Speaking at the BRICS summit in Johannesburg where he represented Dr Ruto, Kenya’s Foreign Affairs Cabinet Secretary Alfred Mutua said overreliance on dollars has increased the cost of doing business owing to high foreign exchange interest.

Dr Mutua used the analogy of Africa’s forefathers who would transact through barter trade with merchants from other regions.

“When the great King Shaka Zulu was expanding his empire from Natal to Bulawayo, here in Southern Africa, my ancestors in Kenya were walking long distances to the Indian Ocean coast to bring goods to other traders from the Middle East, Asia and beyond.

The currency of choice then, whether here or at the East African Coast was based on what one needed. You exchanged animal hides and got salt, gold and received silk, ivory in return for spices among others,” said Dr Mutua in apparent reference to how the dollar has curtailed trade in the region.

Dr Mutua addressing BRICS Summit in South Africa.(Photo:MFA)
Dr Mutua addressing BRICS Summit in South Africa.(Photo:MFA)

President Ruto has been at the forefront calling for African countries to ditch the dollar in cross-border trade, saying that the continent already has a mechanism that enables seamless settling of transactions between traders.

Kenya’s shilling has lost 20 percent of its value against the dollar this year, subjecting consumers to costly imports.

Dr Mutua said that at the moment, the issues are no longer about “if’ but when we will adopt a fairer, predictable and reasonable way of transacting with each other.”

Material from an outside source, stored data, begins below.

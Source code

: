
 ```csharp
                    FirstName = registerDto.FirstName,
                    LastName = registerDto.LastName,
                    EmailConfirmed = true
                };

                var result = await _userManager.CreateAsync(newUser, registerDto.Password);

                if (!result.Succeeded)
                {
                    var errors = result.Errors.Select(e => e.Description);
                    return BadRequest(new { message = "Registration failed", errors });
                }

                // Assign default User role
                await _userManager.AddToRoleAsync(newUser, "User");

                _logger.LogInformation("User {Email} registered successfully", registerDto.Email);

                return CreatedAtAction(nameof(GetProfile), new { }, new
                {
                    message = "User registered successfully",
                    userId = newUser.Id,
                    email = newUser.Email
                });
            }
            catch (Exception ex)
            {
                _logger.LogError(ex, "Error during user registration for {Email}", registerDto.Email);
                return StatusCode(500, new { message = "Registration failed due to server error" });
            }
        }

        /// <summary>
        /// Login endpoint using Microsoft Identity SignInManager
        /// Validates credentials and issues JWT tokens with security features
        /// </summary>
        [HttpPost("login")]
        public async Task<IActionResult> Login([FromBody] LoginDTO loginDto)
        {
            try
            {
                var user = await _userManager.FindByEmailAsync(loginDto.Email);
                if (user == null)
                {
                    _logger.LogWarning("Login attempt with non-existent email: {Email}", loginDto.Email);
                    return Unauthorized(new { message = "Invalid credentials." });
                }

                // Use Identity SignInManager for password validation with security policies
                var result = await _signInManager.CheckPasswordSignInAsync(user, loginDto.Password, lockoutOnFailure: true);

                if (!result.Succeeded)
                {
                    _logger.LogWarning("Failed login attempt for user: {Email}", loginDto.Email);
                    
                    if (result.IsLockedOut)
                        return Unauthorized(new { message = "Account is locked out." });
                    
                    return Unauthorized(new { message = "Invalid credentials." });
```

“My ancestors would be shocked, for example, if they woke up today and found out that Kenyans cannot use the Kenyan shilling to buy goods in the neighbouring beautiful country of Her Excellency Samia Suluhu of Tanzania, without using an external currency resulting in high foreign exchange interests and monies lost,” the CS told the summit.

Kenya’s proposal comes at a time when calls for de-dollarisation have gathered momentum with BRICS keen on using currencies within their member states as it cuts back overreliance on the US dollar, with plans rife for the establishment of a common currency, a move analysts have termed as ‘impossible’.

BRICS members include Brazil, Russia, India, China and South Africa. The alliance has invited six more members including Egypt and Ethiopia who will formally join in January.